Build the acoustic model 1.Transcribe the data using the dictionary. 2.Parametrize the data. 3.Train monophone models. 4.Select the closest pronunciations (using models), retrain. 5.Copy monophone models to make triphone models. 6.Train triphone models.

Create a recognition grammar ● We need a grammar to guide the recognizer – Remember: “recognize speech” / “wreck a nice beach” ● Speech recognition grammars are not fun to write – Simple context-free grammars, or finite automata. – Can generate from a GF grammar: ● GSL (Nuance) ● JSGF (Java Speech API) ● SRGS (W3C standard) ● SLF (HTK)

Evaluation ● Keep some of the recorded data for evaluation. ● Evaluation is automatic using transcribed data, recognition grammar and pronunciation dictionary.

Evaluation results L The phone string lengths used, 1 for monophones and 3 for triphones. TS Number of training utterances. TW Total number of words in the 20 test utterances. CS Percentage of whole test utterances which were recognized correctly. AccThe accuracy (CW - I). CWPercentage of the test words which were recognized correctly. DNumber of deletions as percentage of the number of test words. SNumber of substitutions as percentage of the number of test words. INumber of insertions as percentage of the number of test words.

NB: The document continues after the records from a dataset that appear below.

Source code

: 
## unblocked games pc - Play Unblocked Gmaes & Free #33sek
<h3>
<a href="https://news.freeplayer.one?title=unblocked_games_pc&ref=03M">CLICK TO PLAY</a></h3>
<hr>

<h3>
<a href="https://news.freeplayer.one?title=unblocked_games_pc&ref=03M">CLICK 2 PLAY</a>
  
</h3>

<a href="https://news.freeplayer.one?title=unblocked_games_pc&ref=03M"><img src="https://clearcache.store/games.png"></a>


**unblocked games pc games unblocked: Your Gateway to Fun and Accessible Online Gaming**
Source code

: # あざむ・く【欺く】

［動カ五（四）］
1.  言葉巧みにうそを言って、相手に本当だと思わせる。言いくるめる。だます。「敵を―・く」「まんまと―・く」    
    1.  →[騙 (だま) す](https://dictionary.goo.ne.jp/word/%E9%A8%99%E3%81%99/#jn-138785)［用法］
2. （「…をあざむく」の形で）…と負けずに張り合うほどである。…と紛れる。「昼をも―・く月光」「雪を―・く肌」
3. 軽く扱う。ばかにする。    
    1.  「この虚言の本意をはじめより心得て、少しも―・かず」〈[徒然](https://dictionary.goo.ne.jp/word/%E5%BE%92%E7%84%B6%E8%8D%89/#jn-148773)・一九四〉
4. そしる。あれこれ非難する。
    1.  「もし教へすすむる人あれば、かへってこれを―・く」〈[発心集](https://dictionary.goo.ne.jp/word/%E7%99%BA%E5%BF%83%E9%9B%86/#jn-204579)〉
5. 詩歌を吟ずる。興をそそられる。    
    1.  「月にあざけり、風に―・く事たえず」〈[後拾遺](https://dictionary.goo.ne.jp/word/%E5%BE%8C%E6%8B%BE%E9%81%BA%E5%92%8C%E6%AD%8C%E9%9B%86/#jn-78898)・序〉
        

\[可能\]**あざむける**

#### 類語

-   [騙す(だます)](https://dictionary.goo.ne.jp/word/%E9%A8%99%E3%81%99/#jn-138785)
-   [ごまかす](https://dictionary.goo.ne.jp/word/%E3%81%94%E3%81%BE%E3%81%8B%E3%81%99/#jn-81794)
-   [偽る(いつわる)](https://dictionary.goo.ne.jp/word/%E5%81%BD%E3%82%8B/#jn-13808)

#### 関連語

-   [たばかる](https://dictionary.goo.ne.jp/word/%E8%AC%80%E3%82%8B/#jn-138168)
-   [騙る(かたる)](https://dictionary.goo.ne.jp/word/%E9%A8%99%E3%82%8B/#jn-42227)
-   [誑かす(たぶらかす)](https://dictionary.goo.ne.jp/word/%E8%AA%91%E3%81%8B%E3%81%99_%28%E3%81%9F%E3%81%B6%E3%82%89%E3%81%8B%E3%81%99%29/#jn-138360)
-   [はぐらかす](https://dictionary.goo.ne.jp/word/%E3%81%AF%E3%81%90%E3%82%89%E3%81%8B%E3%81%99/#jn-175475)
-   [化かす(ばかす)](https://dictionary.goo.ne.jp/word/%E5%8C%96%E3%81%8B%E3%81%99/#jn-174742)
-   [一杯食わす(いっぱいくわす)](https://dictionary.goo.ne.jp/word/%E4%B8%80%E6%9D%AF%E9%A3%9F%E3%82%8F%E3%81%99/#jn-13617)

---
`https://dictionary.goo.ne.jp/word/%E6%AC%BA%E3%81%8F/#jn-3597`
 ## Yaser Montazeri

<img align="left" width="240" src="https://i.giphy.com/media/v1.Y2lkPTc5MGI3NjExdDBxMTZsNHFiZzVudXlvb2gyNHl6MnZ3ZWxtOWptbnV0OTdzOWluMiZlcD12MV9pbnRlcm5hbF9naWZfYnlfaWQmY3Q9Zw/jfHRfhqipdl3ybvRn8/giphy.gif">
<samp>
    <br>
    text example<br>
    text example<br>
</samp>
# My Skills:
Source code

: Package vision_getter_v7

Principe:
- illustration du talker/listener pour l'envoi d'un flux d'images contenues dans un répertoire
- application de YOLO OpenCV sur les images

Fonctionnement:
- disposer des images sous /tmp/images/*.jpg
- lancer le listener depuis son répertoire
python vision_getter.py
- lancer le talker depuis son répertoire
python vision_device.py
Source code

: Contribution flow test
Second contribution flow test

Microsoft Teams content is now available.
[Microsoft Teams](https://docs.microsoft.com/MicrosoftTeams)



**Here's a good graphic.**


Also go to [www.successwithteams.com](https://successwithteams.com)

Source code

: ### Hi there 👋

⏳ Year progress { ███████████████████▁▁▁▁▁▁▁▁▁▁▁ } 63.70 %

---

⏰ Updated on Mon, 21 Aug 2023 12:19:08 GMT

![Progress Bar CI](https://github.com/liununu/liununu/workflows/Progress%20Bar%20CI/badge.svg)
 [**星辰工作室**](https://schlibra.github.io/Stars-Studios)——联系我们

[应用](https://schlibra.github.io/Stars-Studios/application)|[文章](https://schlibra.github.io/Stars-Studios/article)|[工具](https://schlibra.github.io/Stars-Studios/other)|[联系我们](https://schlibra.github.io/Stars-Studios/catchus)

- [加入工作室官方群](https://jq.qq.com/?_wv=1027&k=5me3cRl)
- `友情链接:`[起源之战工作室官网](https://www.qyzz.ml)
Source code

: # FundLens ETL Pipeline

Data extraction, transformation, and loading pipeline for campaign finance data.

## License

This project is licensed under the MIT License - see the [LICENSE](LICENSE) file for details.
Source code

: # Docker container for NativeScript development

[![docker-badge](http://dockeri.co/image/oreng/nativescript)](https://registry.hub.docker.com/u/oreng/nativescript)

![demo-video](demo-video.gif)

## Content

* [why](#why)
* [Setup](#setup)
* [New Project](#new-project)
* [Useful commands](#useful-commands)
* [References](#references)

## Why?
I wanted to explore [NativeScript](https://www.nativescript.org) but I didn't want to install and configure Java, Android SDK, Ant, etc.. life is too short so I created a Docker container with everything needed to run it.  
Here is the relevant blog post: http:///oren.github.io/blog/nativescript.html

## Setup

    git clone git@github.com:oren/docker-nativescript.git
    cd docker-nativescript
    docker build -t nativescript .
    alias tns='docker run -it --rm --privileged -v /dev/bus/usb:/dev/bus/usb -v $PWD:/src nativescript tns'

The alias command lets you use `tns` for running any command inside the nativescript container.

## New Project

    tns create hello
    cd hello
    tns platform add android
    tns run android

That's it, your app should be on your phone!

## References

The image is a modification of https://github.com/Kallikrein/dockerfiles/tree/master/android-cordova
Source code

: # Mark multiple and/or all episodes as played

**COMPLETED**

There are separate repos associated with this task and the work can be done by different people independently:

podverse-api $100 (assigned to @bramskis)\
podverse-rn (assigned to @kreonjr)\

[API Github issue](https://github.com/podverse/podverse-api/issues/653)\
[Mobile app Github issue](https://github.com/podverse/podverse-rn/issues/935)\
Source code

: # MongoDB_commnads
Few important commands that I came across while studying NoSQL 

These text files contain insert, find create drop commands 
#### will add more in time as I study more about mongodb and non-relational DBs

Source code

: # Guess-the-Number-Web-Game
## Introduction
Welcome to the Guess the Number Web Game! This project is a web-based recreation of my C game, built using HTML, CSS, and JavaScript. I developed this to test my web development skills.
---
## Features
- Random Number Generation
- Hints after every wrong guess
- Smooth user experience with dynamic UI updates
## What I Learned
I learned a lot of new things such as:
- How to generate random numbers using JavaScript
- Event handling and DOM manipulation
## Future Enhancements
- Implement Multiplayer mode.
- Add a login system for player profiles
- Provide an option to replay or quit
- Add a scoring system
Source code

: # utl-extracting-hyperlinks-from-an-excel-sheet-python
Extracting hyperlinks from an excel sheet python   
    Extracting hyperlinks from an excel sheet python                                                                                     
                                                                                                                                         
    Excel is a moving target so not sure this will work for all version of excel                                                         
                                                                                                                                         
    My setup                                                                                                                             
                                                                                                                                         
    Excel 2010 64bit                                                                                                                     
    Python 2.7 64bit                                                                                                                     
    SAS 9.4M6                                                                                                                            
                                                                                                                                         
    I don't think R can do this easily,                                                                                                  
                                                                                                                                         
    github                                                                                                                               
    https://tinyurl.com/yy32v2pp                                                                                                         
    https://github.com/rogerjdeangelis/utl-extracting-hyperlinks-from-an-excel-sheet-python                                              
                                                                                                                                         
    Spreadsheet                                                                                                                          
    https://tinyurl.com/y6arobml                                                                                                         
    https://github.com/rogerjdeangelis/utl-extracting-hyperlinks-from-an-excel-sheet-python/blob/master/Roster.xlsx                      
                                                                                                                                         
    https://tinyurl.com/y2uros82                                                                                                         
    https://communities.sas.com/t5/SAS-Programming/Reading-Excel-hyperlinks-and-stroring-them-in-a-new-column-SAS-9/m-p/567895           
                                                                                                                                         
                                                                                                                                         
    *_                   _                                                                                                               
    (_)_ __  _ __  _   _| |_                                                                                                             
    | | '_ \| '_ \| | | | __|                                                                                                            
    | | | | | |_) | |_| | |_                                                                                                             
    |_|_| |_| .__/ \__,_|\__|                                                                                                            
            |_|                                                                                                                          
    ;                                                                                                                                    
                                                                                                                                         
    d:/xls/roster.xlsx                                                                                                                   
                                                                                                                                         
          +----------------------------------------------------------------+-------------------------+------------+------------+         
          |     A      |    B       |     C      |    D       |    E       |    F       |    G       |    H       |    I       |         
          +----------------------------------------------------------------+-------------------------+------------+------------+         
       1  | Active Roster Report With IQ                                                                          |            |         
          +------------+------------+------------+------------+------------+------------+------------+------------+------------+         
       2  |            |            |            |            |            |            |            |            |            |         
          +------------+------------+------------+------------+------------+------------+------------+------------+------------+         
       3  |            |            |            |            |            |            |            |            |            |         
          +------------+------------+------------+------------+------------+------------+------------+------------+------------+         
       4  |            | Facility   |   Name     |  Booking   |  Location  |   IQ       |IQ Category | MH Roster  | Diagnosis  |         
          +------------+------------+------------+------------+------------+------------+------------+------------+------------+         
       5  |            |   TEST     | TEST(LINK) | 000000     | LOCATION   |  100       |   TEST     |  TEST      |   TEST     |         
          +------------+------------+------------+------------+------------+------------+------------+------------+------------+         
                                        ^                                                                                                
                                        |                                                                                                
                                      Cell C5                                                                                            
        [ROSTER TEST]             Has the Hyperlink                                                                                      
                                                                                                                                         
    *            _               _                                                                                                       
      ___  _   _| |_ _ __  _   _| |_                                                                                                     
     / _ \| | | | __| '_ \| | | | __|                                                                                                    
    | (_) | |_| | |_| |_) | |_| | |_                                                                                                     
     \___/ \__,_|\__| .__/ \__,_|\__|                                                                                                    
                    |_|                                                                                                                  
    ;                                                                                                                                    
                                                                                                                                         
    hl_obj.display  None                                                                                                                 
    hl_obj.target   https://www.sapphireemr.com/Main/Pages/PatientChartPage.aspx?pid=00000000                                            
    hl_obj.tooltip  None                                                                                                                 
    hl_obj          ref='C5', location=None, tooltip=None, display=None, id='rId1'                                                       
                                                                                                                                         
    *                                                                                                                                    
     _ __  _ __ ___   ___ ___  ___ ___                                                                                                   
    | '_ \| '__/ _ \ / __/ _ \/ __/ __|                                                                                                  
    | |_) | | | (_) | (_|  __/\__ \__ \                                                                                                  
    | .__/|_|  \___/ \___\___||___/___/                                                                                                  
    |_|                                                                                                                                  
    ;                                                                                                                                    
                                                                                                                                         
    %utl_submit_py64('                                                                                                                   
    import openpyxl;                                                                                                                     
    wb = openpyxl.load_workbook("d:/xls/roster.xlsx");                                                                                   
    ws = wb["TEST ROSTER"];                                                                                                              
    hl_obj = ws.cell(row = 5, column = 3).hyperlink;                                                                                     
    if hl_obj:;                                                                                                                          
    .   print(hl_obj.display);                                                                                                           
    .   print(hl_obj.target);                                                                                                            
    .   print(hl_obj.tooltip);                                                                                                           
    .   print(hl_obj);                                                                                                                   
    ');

Future work ● Try with more data. – How good can we make the recognizer with this simple method? ● Tweak model / recognizer parameters – Automatic tweaking using evaluation and machine learning? ● Improve Swedish pronunciation generation. ● Generate more phonetically diverse utterances. ● Improve data collection tool for larger-scale recordings.

Conclusions ● Creating a prototype recognizer has been reduced to: – Writing a GF grammar. – Recording data. – Writing a pronunciation dictionary (automatic for Swedish). ● Quality still low, should try with more data. ● Provides a platform for efficient experimentation.